12 May 2019
For the following text, let us assume that we created a fictional application named Our Awesome App (OAA) on the basis of the Microsoft technology stack. OOA runs on top of the Windows 2008 R2 Server OS. Microsoft stops the support for this version in January 2020, thus we may have some migrations to do.
What is application lifecycle management?
“Application lifecycle management (ALM) is a continuous process of managing the life of an application through governance, development and maintenance.”(1)
I prefer this brief definition of ALM of 2010 although the current Wikipedia definition(2) is more comprehensive.
It is the restriction to applications that creates the trouble in both definitions because applications are bound to a Web or Technology Stack.(3)
Each product in the technology stack has a life cycle, usually independent of the life cycle of the other layers and of OAA. With this, application life cycle management cannot be considered independently from the technology stack. Even if no development takes place on the application layer, changes in the technology stack might demand changes in the application.
Usually, ALM deals with Layers 1 to 4 of the technology stack. Neither the database nor the server is in focus of ALM. For the LAMP (Linux, Apache, MySQL, PHP) stack, this creates no big trouble because the middleware (Apache) and the database (MySQL) are largely immune to changes in the Linux OS.
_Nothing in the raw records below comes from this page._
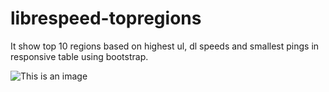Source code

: # librespeed-topregions
It show top 10 regions based on highest ul, dl speeds and smallest pings in responsive table using bootstrap.

![This is an image](https://i.postimg.cc/6q7dpWcj/dd62a57d00f80a9871a65b66da3c00d9.png)
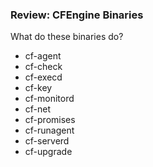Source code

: ### Review: CFEngine Binaries

What do these binaries do?

- cf-agent
- cf-check
- cf-execd
- cf-key
- cf-monitord
- cf-net
- cf-promises
- cf-runagent
- cf-serverd
- cf-upgrade

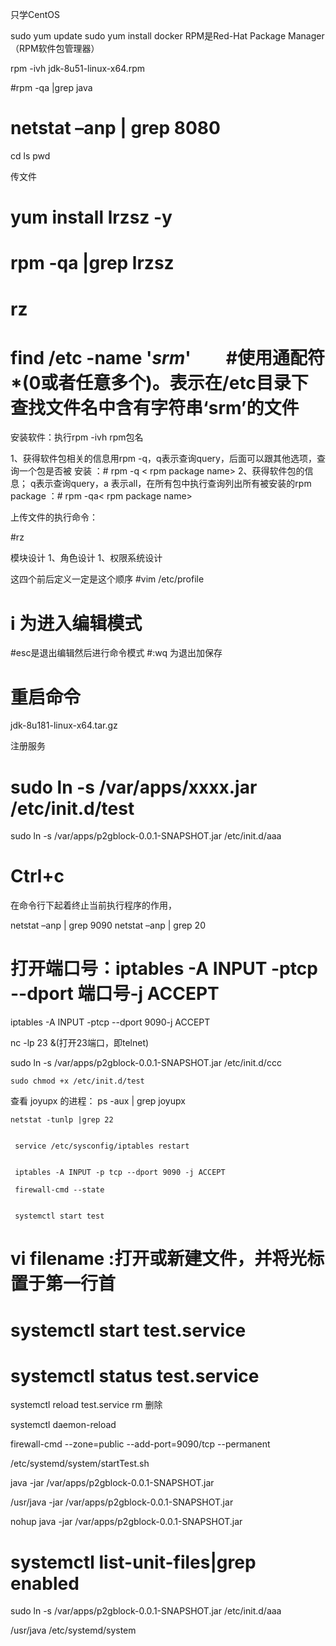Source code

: 只学CentOS

sudo yum update
sudo yum install docker
RPM是Red-Hat Package Manager（RPM软件包管理器）


rpm -ivh jdk-8u51-linux-x64.rpm


#rpm -qa |grep java
# netstat –anp | grep 8080

cd
ls
pwd

传文件
# yum install  lrzsz -y
# rpm -qa |grep lrzsz
# rz

# find /etc -name '*srm*'　　#使用通配符*(0或者任意多个)。表示在/etc目录下查找文件名中含有字符串‘srm’的文件

安装软件：执行rpm -ivh rpm包名

1、获得软件包相关的信息用rpm -q，q表示查询query，后面可以跟其他选项，查询一个包是否被 安装 ：# rpm -q < rpm package name>
2、获得软件包的信息； q表示查询query，a 表示all，在所有包中执行查询列出所有被安装的rpm package ：# rpm -qa< rpm package name>


上传文件的执行命令：

#rz  

模块设计
1、角色设计
1、权限系统设计

这四个前后定义一定是这个顺序
#vim /etc/profile 
# i 为进入编辑模式
#esc是退出编辑然后进行命令模式 
#:wq 为退出加保存

# 重启命令

jdk-8u181-linux-x64.tar.gz

注册服务
# sudo ln -s /var/apps/xxxx.jar  /etc/init.d/test


 sudo ln -s /var/apps/p2gblock-0.0.1-SNAPSHOT.jar  /etc/init.d/aaa


# Ctrl+c
在命令行下起着终止当前执行程序的作用，


netstat –anp | grep 9090
netstat –anp | grep 20


# 打开端口号：iptables -A INPUT -ptcp --dport  端口号-j ACCEPT


iptables -A INPUT -ptcp --dport  9090-j ACCEPT


nc -lp 23 &(打开23端口，即telnet)

sudo ln -s /var/apps/p2gblock-0.0.1-SNAPSHOT.jar  /etc/init.d/ccc




    sudo chmod +x /etc/init.d/test

查看 joyupx 的进程：
    ps -aux | grep joyupx


    netstat -tunlp |grep 22


     service /etc/sysconfig/iptables restart


     iptables -A INPUT -p tcp --dport 9090 -j ACCEPT 

     firewall-cmd --state


     systemctl start test

#  vi filename :打开或新建文件，并将光标置于第一行首
# systemctl start test.service
# systemctl status test.service
systemctl reload test.service
rm 删除

systemctl daemon-reload


firewall-cmd --zone=public --add-port=9090/tcp --permanent

/etc/systemd/system/startTest.sh

java -jar /var/apps/p2gblock-0.0.1-SNAPSHOT.jar

 /usr/java -jar /var/apps/p2gblock-0.0.1-SNAPSHOT.jar


 nohup java -jar /var/apps/p2gblock-0.0.1-SNAPSHOT.jar

 # systemctl list-unit-files|grep enabled


 sudo ln -s /var/apps/p2gblock-0.0.1-SNAPSHOT.jar  /etc/init.d/aaa

 /usr/java
 /etc/systemd/system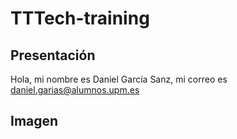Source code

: # TTTech-training
## Presentación
Hola, mi nombre es Daniel García Sanz, mi correo es daniel.garias@alumnos.upm.es
## Imagen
But in the case of OAA we face some trouble because the Internet Information Server (IIS 7.5) is a component of the Windows 2008 R2 Server OS. A change in the server OS might have a great impact on the application.
What’s the trouble with the Windows 2008 R2 Server end of life?
Every day new vulnerabilities in IT products are published. All layers in the technology stack are impacted. The Windows update service takes care that newly detected vulnerabilities on layers 2 – 5 are automatically patched because we built OAA on top of the Microsoft technology stack. So, the application manager has to deal only with vulnerabilities in OAA.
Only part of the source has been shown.